══ Data listing

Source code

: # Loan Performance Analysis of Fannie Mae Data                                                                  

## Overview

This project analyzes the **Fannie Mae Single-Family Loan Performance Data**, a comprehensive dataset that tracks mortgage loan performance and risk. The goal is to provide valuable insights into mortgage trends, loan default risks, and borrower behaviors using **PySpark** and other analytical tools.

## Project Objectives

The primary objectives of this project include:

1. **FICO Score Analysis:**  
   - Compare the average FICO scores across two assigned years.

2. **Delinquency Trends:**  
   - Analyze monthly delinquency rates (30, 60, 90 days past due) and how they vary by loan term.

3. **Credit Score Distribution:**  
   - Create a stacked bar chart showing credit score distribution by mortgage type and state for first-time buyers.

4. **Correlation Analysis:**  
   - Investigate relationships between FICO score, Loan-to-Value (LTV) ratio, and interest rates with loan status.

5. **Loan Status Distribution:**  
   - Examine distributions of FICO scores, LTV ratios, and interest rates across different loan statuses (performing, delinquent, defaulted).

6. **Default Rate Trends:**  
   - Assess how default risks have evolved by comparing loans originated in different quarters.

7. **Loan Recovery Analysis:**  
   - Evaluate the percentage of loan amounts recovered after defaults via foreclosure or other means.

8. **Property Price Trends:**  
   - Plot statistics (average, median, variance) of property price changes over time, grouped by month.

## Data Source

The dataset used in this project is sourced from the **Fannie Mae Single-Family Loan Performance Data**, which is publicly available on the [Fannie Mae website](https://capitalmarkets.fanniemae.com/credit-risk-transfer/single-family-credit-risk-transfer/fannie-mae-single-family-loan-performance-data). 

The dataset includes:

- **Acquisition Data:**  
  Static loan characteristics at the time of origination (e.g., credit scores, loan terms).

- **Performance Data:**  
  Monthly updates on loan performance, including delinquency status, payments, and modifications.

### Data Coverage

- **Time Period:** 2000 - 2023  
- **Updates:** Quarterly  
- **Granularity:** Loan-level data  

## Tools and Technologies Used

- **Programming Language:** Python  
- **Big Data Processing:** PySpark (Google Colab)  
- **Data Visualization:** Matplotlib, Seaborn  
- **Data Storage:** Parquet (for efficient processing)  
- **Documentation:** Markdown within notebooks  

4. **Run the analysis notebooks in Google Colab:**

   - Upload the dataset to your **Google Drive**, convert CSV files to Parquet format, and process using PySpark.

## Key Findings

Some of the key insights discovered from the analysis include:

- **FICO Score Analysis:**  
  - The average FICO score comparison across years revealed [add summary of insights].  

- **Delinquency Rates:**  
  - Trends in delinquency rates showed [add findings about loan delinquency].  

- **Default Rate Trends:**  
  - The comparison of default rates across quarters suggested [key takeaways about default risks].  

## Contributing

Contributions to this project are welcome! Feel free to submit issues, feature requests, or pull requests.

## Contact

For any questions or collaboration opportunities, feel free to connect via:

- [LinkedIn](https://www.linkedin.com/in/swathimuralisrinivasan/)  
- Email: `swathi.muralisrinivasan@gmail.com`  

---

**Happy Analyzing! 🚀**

════

Instructions for the task:
Copy out the entries exactly. Begin at the first line and end with the line that has "8. **Property Price Trends:**".

Finished task:
Source code

: # Loan Performance Analysis of Fannie Mae Data                                                                  

## Overview

This project analyzes the **Fannie Mae Single-Family Loan Performance Data**, a comprehensive dataset that tracks mortgage loan performance and risk. The goal is to provide valuable insights into mortgage trends, loan default risks, and borrower behaviors using **PySpark** and other analytical tools.

## Project Objectives

The primary objectives of this project include:

1. **FICO Score Analysis:**  
   - Compare the average FICO scores across two assigned years.

2. **Delinquency Trends:**  
   - Analyze monthly delinquency rates (30, 60, 90 days past due) and how they vary by loan term.

3. **Credit Score Distribution:**  
   - Create a stacked bar chart showing credit score distribution by mortgage type and state for first-time buyers.

4. **Correlation Analysis:**  
   - Investigate relationships between FICO score, Loan-to-Value (LTV) ratio, and interest rates with loan status.

5. **Loan Status Distribution:**  
   - Examine distributions of FICO scores, LTV ratios, and interest rates across different loan statuses (performing, delinquent, defaulted).

6. **Default Rate Trends:**  
   - Assess how default risks have evolved by comparing loans originated in different quarters.

7. **Loan Recovery Analysis:**  
   - Evaluate the percentage of loan amounts recovered after defaults via foreclosure or other means.

8. **Property Price Trends:**  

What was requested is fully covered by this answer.